Data shown ::
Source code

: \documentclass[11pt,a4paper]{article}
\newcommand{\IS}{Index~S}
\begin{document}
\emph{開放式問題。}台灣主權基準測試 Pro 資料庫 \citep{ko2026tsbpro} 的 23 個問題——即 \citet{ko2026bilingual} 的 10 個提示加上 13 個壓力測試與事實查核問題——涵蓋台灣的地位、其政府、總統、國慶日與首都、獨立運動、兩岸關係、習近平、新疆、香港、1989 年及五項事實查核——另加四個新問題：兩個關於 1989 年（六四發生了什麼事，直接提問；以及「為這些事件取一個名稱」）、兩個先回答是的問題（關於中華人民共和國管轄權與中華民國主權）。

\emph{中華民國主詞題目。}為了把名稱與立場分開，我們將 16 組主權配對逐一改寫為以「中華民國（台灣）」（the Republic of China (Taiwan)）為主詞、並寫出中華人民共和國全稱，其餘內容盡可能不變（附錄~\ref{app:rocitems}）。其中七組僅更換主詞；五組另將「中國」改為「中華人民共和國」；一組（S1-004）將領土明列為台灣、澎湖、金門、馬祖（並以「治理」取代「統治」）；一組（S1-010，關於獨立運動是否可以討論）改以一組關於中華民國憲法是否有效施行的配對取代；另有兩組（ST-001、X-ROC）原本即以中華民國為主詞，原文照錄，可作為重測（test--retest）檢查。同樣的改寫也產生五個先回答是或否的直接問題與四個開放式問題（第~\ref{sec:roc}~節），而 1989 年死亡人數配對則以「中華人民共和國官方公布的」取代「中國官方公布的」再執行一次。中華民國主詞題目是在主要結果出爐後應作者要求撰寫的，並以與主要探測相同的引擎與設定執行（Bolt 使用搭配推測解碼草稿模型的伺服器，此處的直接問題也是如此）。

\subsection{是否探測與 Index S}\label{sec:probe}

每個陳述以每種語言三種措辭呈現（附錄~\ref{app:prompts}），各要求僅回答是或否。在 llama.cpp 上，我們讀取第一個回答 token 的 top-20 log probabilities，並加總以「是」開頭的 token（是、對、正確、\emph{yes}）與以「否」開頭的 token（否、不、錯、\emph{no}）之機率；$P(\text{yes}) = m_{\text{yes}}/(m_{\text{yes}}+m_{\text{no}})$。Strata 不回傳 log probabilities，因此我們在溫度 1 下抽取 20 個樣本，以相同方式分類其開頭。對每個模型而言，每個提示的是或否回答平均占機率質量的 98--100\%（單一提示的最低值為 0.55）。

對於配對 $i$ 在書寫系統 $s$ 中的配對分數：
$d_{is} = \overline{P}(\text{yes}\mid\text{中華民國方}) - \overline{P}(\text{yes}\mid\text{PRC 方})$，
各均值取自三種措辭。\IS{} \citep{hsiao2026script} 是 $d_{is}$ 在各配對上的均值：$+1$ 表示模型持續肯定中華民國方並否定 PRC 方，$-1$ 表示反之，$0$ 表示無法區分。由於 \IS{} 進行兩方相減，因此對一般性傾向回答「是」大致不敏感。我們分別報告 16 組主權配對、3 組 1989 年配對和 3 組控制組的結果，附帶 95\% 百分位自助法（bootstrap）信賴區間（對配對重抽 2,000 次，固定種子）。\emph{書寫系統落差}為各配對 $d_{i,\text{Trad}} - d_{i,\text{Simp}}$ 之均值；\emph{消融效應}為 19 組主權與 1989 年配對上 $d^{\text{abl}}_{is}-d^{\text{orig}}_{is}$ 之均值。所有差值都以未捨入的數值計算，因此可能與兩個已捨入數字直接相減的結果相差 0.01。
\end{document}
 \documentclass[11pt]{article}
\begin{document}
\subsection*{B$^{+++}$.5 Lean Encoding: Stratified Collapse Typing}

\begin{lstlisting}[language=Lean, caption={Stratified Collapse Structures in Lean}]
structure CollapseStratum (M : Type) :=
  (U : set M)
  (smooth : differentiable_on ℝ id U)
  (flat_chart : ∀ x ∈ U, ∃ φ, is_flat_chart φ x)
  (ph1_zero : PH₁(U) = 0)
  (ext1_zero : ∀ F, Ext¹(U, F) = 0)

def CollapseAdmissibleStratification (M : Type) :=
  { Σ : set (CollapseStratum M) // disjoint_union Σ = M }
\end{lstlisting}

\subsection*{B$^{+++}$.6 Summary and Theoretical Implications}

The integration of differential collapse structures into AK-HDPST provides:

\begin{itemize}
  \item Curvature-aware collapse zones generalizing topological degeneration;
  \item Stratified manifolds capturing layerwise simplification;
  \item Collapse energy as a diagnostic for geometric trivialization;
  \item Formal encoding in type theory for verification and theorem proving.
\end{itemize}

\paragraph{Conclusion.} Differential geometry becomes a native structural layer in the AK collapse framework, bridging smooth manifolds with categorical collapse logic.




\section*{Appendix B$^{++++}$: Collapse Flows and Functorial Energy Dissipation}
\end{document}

Task ::
Word for word, copy the material above.

Result of the task ::
Source code

: \documentclass[11pt,a4paper]{article}
\newcommand{\IS}{Index~S}
\begin{document}
\emph{開放式問題。}台灣主權基準測試 Pro 資料庫 \citep{ko2026tsbpro} 的 23 個問題——即 \citet{ko2026bilingual} 的 10 個提示加上 13 個壓力測試與事實查核問題——涵蓋台灣的地位、其政府、總統、國慶日與首都、獨立運動、兩岸關係、習近平、新疆、香港、1989 年及五項事實查核——另加四個新問題：兩個關於 1989 年（六四發生了什麼事，直接提問；以及「為這些事件取一個名稱」）、兩個先回答是的問題（關於中華人民共和國管轄權與中華民國主權）。

\emph{中華民國主詞題目。}為了把名稱與立場分開，我們將 16 組主權配對逐一改寫為以「中華民國（台灣）」（the Republic of China (Taiwan)）為主詞、並寫出中華人民共和國全稱，其餘內容盡可能不變（附錄~\ref{app:rocitems}）。其中七組僅更換主詞；五組另將「中國」改為「中華人民共和國」；一組（S1-004）將領土明列為台灣、澎湖、金門、馬祖（並以「治理」取代「統治」）；一組（S1-010，關於獨立運動是否可以討論）改以一組關於中華民國憲法是否有效施行的配對取代；另有兩組（ST-001、X-ROC）原本即以中華民國為主詞，原文照錄，可作為重測（test--retest）檢查。同樣的改寫也產生五個先回答是或否的直接問題與四個開放式問題（第~\ref{sec:roc}~節），而 1989 年死亡人數配對則以「中華人民共和國官方公布的」取代「中國官方公布的」再執行一次。中華民國主詞題目是在主要結果出爐後應作者要求撰寫的，並以與主要探測相同的引擎與設定執行（Bolt 使用搭配推測解碼草稿模型的伺服器，此處的直接問題也是如此）。

\subsection{是否探測與 Index S}\label{sec:probe}

每個陳述以每種語言三種措辭呈現（附錄~\ref{app:prompts}），各要求僅回答是或否。在 llama.cpp 上，我們讀取第一個回答 token 的 top-20 log probabilities，並加總以「是」開頭的 token（是、對、正確、\emph{yes}）與以「否」開頭的 token（否、不、錯、\emph{no}）之機率；$P(\text{yes}) = m_{\text{yes}}/(m_{\text{yes}}+m_{\text{no}})$。Strata 不回傳 log probabilities，因此我們在溫度 1 下抽取 20 個樣本，以相同方式分類其開頭。對每個模型而言，每個提示的是或否回答平均占機率質量的 98--100\%（單一提示的最低值為 0.55）。

對於配對 $i$ 在書寫系統 $s$ 中的配對分數：
$d_{is} = \overline{P}(\text{yes}\mid\text{中華民國方}) - \overline{P}(\text{yes}\mid\text{PRC 方})$，
各均值取自三種措辭。\IS{} \citep{hsiao2026script} 是 $d_{is}$ 在各配對上的均值：$+1$ 表示模型持續肯定中華民國方並否定 PRC 方，$-1$ 表示反之，$0$ 表示無法區分。由於 \IS{} 進行兩方相減，因此對一般性傾向回答「是」大致不敏感。我們分別報告 16 組主權配對、3 組 1989 年配對和 3 組控制組的結果，附帶 95\% 百分位自助法（bootstrap）信賴區間（對配對重抽 2,000 次，固定種子）。\emph{書寫系統落差}為各配對 $d_{i,\text{Trad}} - d_{i,\text{Simp}}$ 之均值；\emph{消融效應}為 19 組主權與 1989 年配對上 $d^{\text{abl}}_{is}-d^{\text{orig}}_{is}$ 之均值。所有差值都以未捨入的數值計算，因此可能與兩個已捨入數字直接相減的結果相差 0.01。
\end{document}
 \documentclass[11pt]{article}
\begin{document}
\subsection*{B$^{+++}$.5 Lean Encoding: Stratified Collapse Typing}

\begin{lstlisting}[language=Lean, caption={Stratified Collapse Structures in Lean}]
structure CollapseStratum (M : Type) :=
  (U : set M)
  (smooth : differentiable_on ℝ id U)
  (flat_chart : ∀ x ∈ U, ∃ φ, is_flat_chart φ x)
  (ph1_zero : PH₁(U) = 0)
  (ext1_zero : ∀ F, Ext¹(U, F) = 0)

def CollapseAdmissibleStratification (M : Type) :=
  { Σ : set (CollapseStratum M) // disjoint_union Σ = M }
\end{lstlisting}

\subsection*{B$^{+++}$.6 Summary and Theoretical Implications}

The integration of differential collapse structures into AK-HDPST provides:

\begin{itemize}
  \item Curvature-aware collapse zones generalizing topological degeneration;
  \item Stratified manifolds capturing layerwise simplification;
  \item Collapse energy as a diagnostic for geometric trivialization;
  \item Formal encoding in type theory for verification and theorem proving.
\end{itemize}

\paragraph{Conclusion.} Differential geometry becomes a native structural layer in the AK collapse framework, bridging smooth manifolds with categorical collapse logic.




\section*{Appendix B$^{++++}$: Collapse Flows and Functorial Energy Dissipation}
\end{document}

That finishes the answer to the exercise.